WASHINGTON, DC – After working on it for a year and a half, President Donald Trump has finished coloring the first page of his Presidential Coloring book.

“You should see this page, some people say it’s the best page of coloring that has ever been colored,” Trump said. “Do you think that Crooked Hillary would have colored something this amazing? No. She should be in jail. I had the biggest election victory in the universe, you know that right? I tell that story everyday because I’m just the most amazing person in the world. It’s just me and Jesus, but you know, not that I like to brag, but I’m better than Jesus. First of all, he was a dirty Jew, so you know he was probably crooked. We won’t even get started that he’s from one of those shithole Muslim countries, so you know, he’s probably a terrorist. I wouldn’t be surprised to hear that Jesus and Crooked Hillary colluded with the Russians to prevent be me from getting elected. I may have to start call him Jewy Jesus or something. You like that nickname? I came up with it myself. Right off the top of my head.
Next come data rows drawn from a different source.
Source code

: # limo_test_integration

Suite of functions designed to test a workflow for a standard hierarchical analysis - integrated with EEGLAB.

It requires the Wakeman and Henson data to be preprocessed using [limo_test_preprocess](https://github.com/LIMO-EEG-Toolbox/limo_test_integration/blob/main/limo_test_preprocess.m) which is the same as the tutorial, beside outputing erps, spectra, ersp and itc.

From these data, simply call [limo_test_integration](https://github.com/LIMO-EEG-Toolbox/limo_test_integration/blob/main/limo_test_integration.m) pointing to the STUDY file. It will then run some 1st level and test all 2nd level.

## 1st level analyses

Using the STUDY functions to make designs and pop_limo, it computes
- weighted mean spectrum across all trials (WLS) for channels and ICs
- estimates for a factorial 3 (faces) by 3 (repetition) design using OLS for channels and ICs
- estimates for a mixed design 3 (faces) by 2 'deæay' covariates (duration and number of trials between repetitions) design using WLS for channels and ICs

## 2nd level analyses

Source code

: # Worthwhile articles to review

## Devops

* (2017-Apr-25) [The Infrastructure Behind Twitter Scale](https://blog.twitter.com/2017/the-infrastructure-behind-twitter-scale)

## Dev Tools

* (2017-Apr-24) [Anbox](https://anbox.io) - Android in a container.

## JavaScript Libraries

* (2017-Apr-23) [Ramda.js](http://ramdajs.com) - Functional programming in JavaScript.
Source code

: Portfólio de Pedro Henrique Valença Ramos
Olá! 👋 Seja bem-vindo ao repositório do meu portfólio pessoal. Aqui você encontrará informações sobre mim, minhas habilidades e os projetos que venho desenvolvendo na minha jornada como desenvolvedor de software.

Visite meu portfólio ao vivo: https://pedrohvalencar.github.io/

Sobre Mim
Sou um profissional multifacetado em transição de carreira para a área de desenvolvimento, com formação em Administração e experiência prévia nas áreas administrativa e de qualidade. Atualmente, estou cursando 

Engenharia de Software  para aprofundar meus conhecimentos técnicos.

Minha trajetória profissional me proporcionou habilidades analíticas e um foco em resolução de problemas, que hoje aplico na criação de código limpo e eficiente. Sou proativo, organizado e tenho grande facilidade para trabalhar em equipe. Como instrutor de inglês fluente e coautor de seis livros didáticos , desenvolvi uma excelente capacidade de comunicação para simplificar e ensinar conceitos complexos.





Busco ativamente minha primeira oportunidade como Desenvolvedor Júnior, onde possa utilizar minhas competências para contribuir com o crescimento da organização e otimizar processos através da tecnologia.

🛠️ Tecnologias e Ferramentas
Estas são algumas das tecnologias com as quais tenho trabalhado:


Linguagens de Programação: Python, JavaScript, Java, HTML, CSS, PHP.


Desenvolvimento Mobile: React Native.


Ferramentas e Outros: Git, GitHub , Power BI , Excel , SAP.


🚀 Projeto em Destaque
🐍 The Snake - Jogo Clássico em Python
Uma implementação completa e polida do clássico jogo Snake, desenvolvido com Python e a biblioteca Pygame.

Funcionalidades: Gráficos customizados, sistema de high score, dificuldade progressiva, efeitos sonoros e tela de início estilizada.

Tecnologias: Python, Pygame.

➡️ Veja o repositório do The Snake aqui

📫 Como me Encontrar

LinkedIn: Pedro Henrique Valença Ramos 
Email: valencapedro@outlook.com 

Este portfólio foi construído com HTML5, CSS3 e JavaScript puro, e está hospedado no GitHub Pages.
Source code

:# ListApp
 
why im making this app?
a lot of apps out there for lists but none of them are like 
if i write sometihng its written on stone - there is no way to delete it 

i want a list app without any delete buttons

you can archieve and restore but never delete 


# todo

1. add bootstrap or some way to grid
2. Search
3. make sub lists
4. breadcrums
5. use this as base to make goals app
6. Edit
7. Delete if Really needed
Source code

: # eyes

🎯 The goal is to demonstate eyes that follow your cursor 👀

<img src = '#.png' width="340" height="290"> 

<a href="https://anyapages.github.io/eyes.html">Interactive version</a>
Old Jewy Jesus and Crooked Hillary… partners in crime!”

After completing the picture Trump held a press conference to brag about his accomplishment. When asked what the picture was of, Trump seemed to stumble on his words before shouting “Me! I colored this! By myself! It was all me.”

“You have to remember that Trump is a stupid, stupid person. Historically stupid. And the sad thing is, (Trump) doesn’t even know what the picture is depicting,” said White House Chief of Staff John Kelly. “It’s a simple picture of the American Flag, that’s it. Yet (Trump) keeps calling it his ‘eagle’ picture. I… I just don’t anymore. I’m tired. Do you know how tired I am? I can’t do this shit anymore. Have you ever thought about how brain numbing this is for me? I was a general in the Marine Corps. All I wanted to do is make America white again and now I babysit a retarded chimpanzee that we call our President. For fucks sake, (the picture is) a god damned flag! There isn’t a fucking picture of an eagle in the entire book! This is how dumb this guy is. I’m sorry, that was insensitive. I shouldn’t put down retarded chimpanzees like that.”

Democrats have been quick to point out that Trump was unable to stay within the lines of the picture and that Trump used the wrong colors for the flag.

“First of all, my two-year-old grandson colors better than (Trump),” said House Minority Leader Nancy Pelosi. “(The picture) looks like someone, probably lacking in general cognitive abilities, just took a crayon and scribbled on the paper. On top of that, there isn’t a single hint of blue anywhere on this page. It’s just red and yellow. Even a retarded chimpanzee knows that the colors of our great flag are red, white and blue! I’m sorry, that was probably insensitive. I should have said mentally challenged chimpanzee. (Trump) is way worse than just mentally challenged.”

The book was given to him by President Barak Obama as a parting gift.

“It is customary for the outgoing President to give the President Elect a gift. I thought that it would be a nice gesture to give him a coloring book,” Obama said. “There is very little difference between Trump and, let’s say a two-year-old so we thought the coloring book would be a good gift. I’m just glad that I don’t have to deal with this shit anymore.”

Since completing the picture, Trump has asked Kelly to post the picture on the refrigerator in the White House kitchen.

“I’m not going to post (the picture) on the Fridge,” said Kelly. “If he wants it on the god damned fridge he can get off his stupid, fat ass and see if he can find the fridge and then he can try to figure out how to stick in on to the fridge.”

While there are several more pages in the coloring book it is unclear at this time if Trump will color any more pictures.